Coffee and Filthy Words – by “Frances D”

I didn’t drink coffee until the end of high school. I had actually listened when my mom said, “Coffee will stunt your growth.”  Even though I was staying up late and waking up early, I wanted to be tall.  Put more articulately, I didn’t want to artificially constrain my growth.1 I feel similarly about language and culture, which develop through fluid, indirect, and subtle means.  Likewise, efforts to control verbal expression only artificially hamper the development of culture. Any legislative attempt to create a list of inappropriate words is like coffee to language—it stunts growth.

In FCC v. Pacifica Foundation, the Supreme Court upheld the Federal Communications Commission’s ability to regulate the afternoon radio broadcast of George Carlin’s monologue “Filthy Words.” 2 Its indecent content was broadcast during a time of day when children might overhear. What exactly made this 1,751 word monologue so offensive? To illustrate, I’ve removed the filler – the acceptable words of polite language – this is left3, 4:

Fuck…bitch…bitch…bastard…hell…damn…shit…piss…fuck… cunt…cocksucker… motherfucker…tits…fuck…motherfucker…fuck…cocksucker…sucker…cock…cock…cock…cock…cock-fight…shit…fuck… shit… shit… shit…shit…shit…Shit…shit… shit…shit…shit…shit …shit…shit…shit…shit…shit-house…shit’s… shit… shit… shit… shit…shit-eating…shit-eating…Shit…shit …Shitty… shitty…shitty …shit-fit…Shit-fit…shit…shit… shit… shit…shit… shit… shit… shit… shit…shit…Shit… shit-load …shit-pot …Shit-head… shit-heel… shit … shit…shit-face…shit…shit-face…Shitface …shit…fuck …fuck…Fuck. …Fuck…FUCK FUCK…FUCK…fuck …fuck…fuck…fuck…fuck… fuck…fuck…Fuck …fuck…Madfuckers…fuck …Fuck… fuck  …fuck…fuck …fuck…fuck… shit …shit…shit. …shit…shit…shit …shit …shit …shit …shit…shit …ass…shit… …fart…turd…twat…Fart…tits… Turd…twat… Twat!… twat…Twat…snatch, …box…pussy…snatch…pussy…box…twat…ass …ass

This monologue was created to be offensive in 1975. Yet in its offensiveness, it betrays its temporal nature. True, some words are still considered incredibly rude, but many no longer pack the same punch as they did in the 1970’s. Words fall along an acceptability spectrum. Over time, American culture relocates words within the spectrum. While words such as “colored” have become unacceptable with time, many swear words have transitioned towards acceptable. This transition along the acceptability spectrum occurs in one of two ways. First, a general exposure to a word can accustom a society; this method led to butt, ass, hell, and damn to be generally accepted.  The second method is the reclamation of the offensive word by the offended group.  The gay community has successfully reclaimed the word “queer” from its historical roots as a derogatory term for gay males. “Queer” is so widely accepted now that few people bat an eye at the show “Queer Eye for the Straight Guy.”

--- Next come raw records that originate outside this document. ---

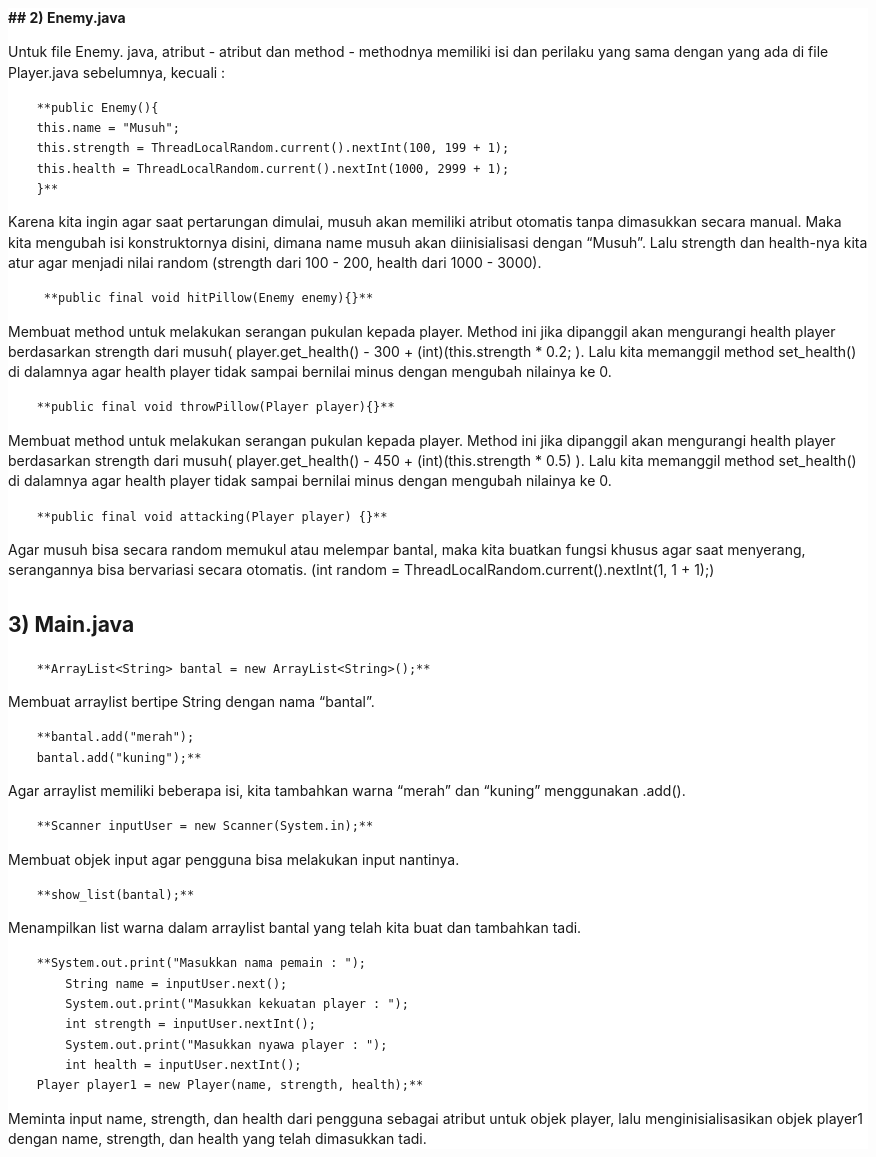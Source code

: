  
**## 2) Enemy.java**

Untuk file Enemy. java, atribut - atribut dan method - methodnya memiliki isi dan perilaku yang sama dengan yang ada di file Player.java sebelumnya, kecuali : 

        **public Enemy(){
        this.name = "Musuh";
        this.strength = ThreadLocalRandom.current().nextInt(100, 199 + 1);
        this.health = ThreadLocalRandom.current().nextInt(1000, 2999 + 1);
        }**
Karena kita ingin agar saat pertarungan dimulai, musuh akan memiliki atribut otomatis tanpa dimasukkan secara manual. Maka kita mengubah isi konstruktornya disini, dimana name musuh akan diinisialisasi dengan “Musuh”. Lalu strength dan health-nya kita atur agar menjadi nilai random (strength dari 100 - 200, health dari 1000 - 3000).

         **public final void hitPillow(Enemy enemy){}**
Membuat method untuk melakukan serangan pukulan kepada player. Method ini jika dipanggil akan mengurangi health player berdasarkan strength dari musuh( player.get_health() - 300 + (int)(this.strength * 0.2;
). Lalu kita memanggil method set_health() di dalamnya agar health player tidak sampai bernilai minus dengan mengubah nilainya ke 0.

        **public final void throwPillow(Player player){}**
Membuat method untuk melakukan serangan pukulan kepada player. Method ini jika dipanggil akan mengurangi health player berdasarkan strength dari musuh( player.get_health() - 450 + (int)(this.strength * 0.5)
). Lalu kita memanggil method set_health() di dalamnya agar health player tidak sampai bernilai minus dengan mengubah nilainya ke 0.

        **public final void attacking(Player player) {}**
Agar musuh bisa secara random memukul atau melempar bantal, maka kita buatkan fungsi khusus agar saat menyerang, serangannya bisa bervariasi secara otomatis. (int random = ThreadLocalRandom.current().nextInt(1, 1 + 1);)


## 3) Main.java

        **ArrayList<String> bantal = new ArrayList<String>();**
Membuat arraylist bertipe String dengan nama “bantal”.

        **bantal.add("merah");
        bantal.add("kuning");**
Agar arraylist memiliki beberapa isi, kita tambahkan warna “merah” dan “kuning” menggunakan .add().

        **Scanner inputUser = new Scanner(System.in);**
Membuat objek input agar pengguna bisa melakukan input nantinya.

        **show_list(bantal);**
Menampilkan list warna dalam arraylist bantal yang telah kita buat dan tambahkan tadi.

        **System.out.print("Masukkan nama pemain : ");
            String name = inputUser.next();
            System.out.print("Masukkan kekuatan player : ");
            int strength = inputUser.nextInt();
            System.out.print("Masukkan nyawa player : ");
            int health = inputUser.nextInt();
        Player player1 = new Player(name, strength, health);**
Meminta input name, strength, dan health dari pengguna sebagai atribut untuk objek player, lalu menginisialisasikan objek player1 dengan name, strength, dan health yang telah dimasukkan tadi.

The fluidity of language will be fettered by legislative attempts to define what is acceptable and unacceptable for broadcasting.  Supreme Court and lower court rulings in FCC v. Pacifica Foundation and FCC v. Fox Television Stations have created a foundation upon which government can control offensive language in broadcasting.  The only stipulation is that these regulations must not be as vague as the regulation contested in FCC v. Fox Television Stations.  This possibility for future legislation could quickly lead to television and radio broadcasting that are permanently stuck in the time period that the legislation’s last amendment; it would be as if current television could only air Leave It To Beaver and I Love Lucy–esque dialogues. Therefore, the Supreme Court missed a great opportunity in FCC v. Fox Television Stations—namely, the opportunity to create the foundation for cultural fluidity by overturning FCC v. Pacifica Foundation and declaring the regulations unconstitutional, instead of leaving the constitutionality to be determined by a lower court.

1) I’m aware now that coffee does not actually stunt growth. Looking back, I realize my mom probably just didn’t want to deal with a twelve year old hyped up on caffeine.

2) “Filthy Words by George Carlin.” UMKC School of Law. Web. 13 Oct. 2010. <http://www.law.umkc.edu/faculty/projects/ftrials/conlaw/filthywords.html>.

3) No modification was done to the transcript besides replacing the polite words with ellipsis. All emphasis is original.